Management does not believe these items represent significant costs or risks
to the Company.

Costs to Address the Company's Year 2000 Issues:

     Through September 30, 1998, EUA has incurred costs of  approximately $2.3
million to address Year 2000 issues, including approximately $0.9 million of
non-incremental internal labor costs, $1.1 million of capital expenditures and
$0.3 of consulting costs.

     EUA estimates it will incur additional costs approximating $7.7 million
during the period October 1, 1998 through March 31, 2000, to complete its
resolution of Year 2000 issues including approximately $6.0 million of non-
incremental internal labor, $0.5 million of capital expenditures and $1.2
million of consulting and other costs.

     Because 70% of the total estimated costs associated with the Year 2000
issue relate to non-incremental internal labor, management continues to
believe that the Year 2000 will not present a material incremental impact to
future operating results or financial condition.
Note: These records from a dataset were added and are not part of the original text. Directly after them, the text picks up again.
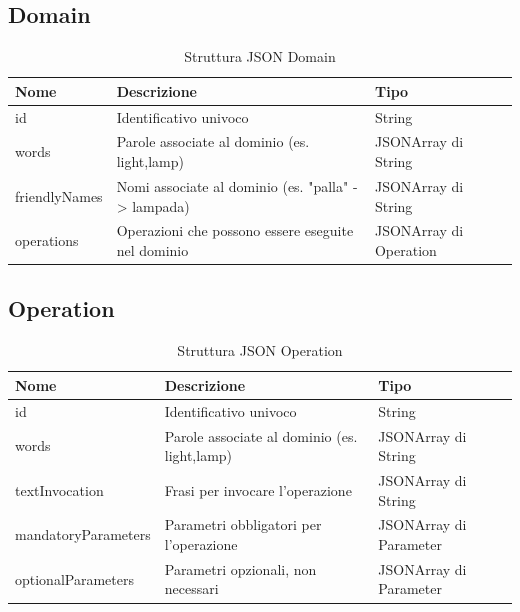 \documentclass[twoside]{supsistudent}
\begin{document}
\subsection{Domain}
\begin{table}[H]
\centering
\caption{Struttura JSON Domain}
\label{Struttura JSON Domain}
\begin{tabular}{@{}|l|l|l|@{}}
\toprule
Nome          & Descrizione                                                                   & Tipo                   \\ \midrule
id            & Identificativo univoco                                                        & String                 \\ \midrule
words         & Parole associate al dominio (es. light,lamp)                         & JSONArray di String    \\ \midrule
friendlyNames & Nomi associate al dominio (es. "palla" -> lampada) & JSONArray di String    \\ \midrule
operations    & Operazioni che possono essere eseguite nel dominio                   & JSONArray di Operation \\ \bottomrule
\end{tabular}
\end{table}

\subsection{Operation}
\begin{table}[H]
\centering
\caption{Struttura JSON Operation}
\label{Struttura JSON Operation}
\begin{tabular}{@{}|l|l|l|@{}}
\toprule
Nome                & Descrizione                                                               & Tipo                   \\ \midrule
id                  & Identificativo univoco                                                    & String                 \\ \midrule
words               & Parole associate al dominio (es. light,lamp)                     & JSONArray di String    \\ \midrule
textInvocation      & Frasi per invocare l'operazione         & JSONArray di String    \\ \midrule
mandatoryParameters & Parametri obbligatori per l'operazione     & JSONArray di Parameter \\ \midrule
optionalParameters  & Parametri opzionali, non necessari & JSONArray di Parameter \\ \bottomrule
\end{tabular}
\end{table}
\end{document}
Risks of the Company's Year 2000 Issues:

     The Company's first priority is to minimize any potential disruptions to
electric service as a result of the Year 2000.  The Company's ability to
maintain service depends in large part on the viability of the New England
Power Grid which is managed by ISO/NEPOOL. The Company is participating
extensively with ISO/NEPOOL Year 2000 operating and oversight committees.
ISO/NEPOOL currently does not expect that large-scale power interruptions on
the regional power grid external to the Company's service territory are
likely.  The Company's assessment of its own transmission and distribution
(T&D) equipment and facilities indicated that the risk of failure of this
equipment does not appear to be significant.  However, while management
believes that a significant disruption to the Company's T&D system caused by a
Year 2000 problem is not reasonably likely, due to the interconnectivity to
the New England power grid and the reliance on many other entities also
connected to the grid, it is impossible to conclude with certainty that there
will be no significant interruptions in service.
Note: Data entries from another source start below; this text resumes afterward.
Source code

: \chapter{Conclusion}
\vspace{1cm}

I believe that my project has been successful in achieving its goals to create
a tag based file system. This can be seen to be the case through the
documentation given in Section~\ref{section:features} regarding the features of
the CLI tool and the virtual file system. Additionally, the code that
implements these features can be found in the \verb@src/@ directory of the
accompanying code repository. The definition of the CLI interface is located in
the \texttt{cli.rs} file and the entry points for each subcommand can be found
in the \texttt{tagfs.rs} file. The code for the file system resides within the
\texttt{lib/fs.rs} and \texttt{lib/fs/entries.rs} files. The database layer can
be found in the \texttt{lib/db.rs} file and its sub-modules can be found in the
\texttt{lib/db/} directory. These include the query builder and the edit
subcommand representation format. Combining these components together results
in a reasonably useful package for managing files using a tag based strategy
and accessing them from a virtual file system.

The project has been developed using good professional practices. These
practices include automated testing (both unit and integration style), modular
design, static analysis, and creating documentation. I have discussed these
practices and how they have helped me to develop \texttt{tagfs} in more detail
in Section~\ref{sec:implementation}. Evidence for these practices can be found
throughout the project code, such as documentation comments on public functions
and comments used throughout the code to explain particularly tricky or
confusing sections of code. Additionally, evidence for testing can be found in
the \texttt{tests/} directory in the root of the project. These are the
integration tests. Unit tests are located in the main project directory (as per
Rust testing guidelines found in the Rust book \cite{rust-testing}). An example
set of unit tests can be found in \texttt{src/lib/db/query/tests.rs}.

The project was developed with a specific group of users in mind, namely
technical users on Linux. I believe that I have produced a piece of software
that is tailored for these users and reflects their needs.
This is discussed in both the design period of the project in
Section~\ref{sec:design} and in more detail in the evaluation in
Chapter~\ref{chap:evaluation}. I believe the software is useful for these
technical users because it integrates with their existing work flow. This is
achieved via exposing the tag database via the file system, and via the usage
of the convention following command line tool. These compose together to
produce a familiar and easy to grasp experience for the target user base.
     In addition, dependable voice and data telecommunications are critical to
the Company's ongoing operations.  The Company's internal telecommunication
systems are either Year 2000 compliant now, or on schedule to become compliant
by mid-1999.  The Company also relies heavily on external telecommunication
systems, i.e., the local and regional telephone systems, and has identified
these providers as critical vendors.  EUA has made direct contact with
representatives of the telephone companies on which the Company depends, each
of which anticipates being Year 2000 ready and devoid of major system
failures.

     No other significant reasonably likely failure scenarios stemming solely
from Year 2000 related problems have been identified thus far through the risk
inventory and assessment process.  Accordingly, the Company does not currently
believe that any Year 2000 related risks in and of themselves constitute
reasonably likely worst case scenarios.  Rather, the Company's most reasonably
likely Year 2000 related worst case scenario would be the occurrence of
isolated year 2000 failures such as described above in conjunction with a
severe winter storm.  However, the Company believes that such year 2000
failures would not likely affect whether the storm event would have a material
impact on the Company's business or financial condition.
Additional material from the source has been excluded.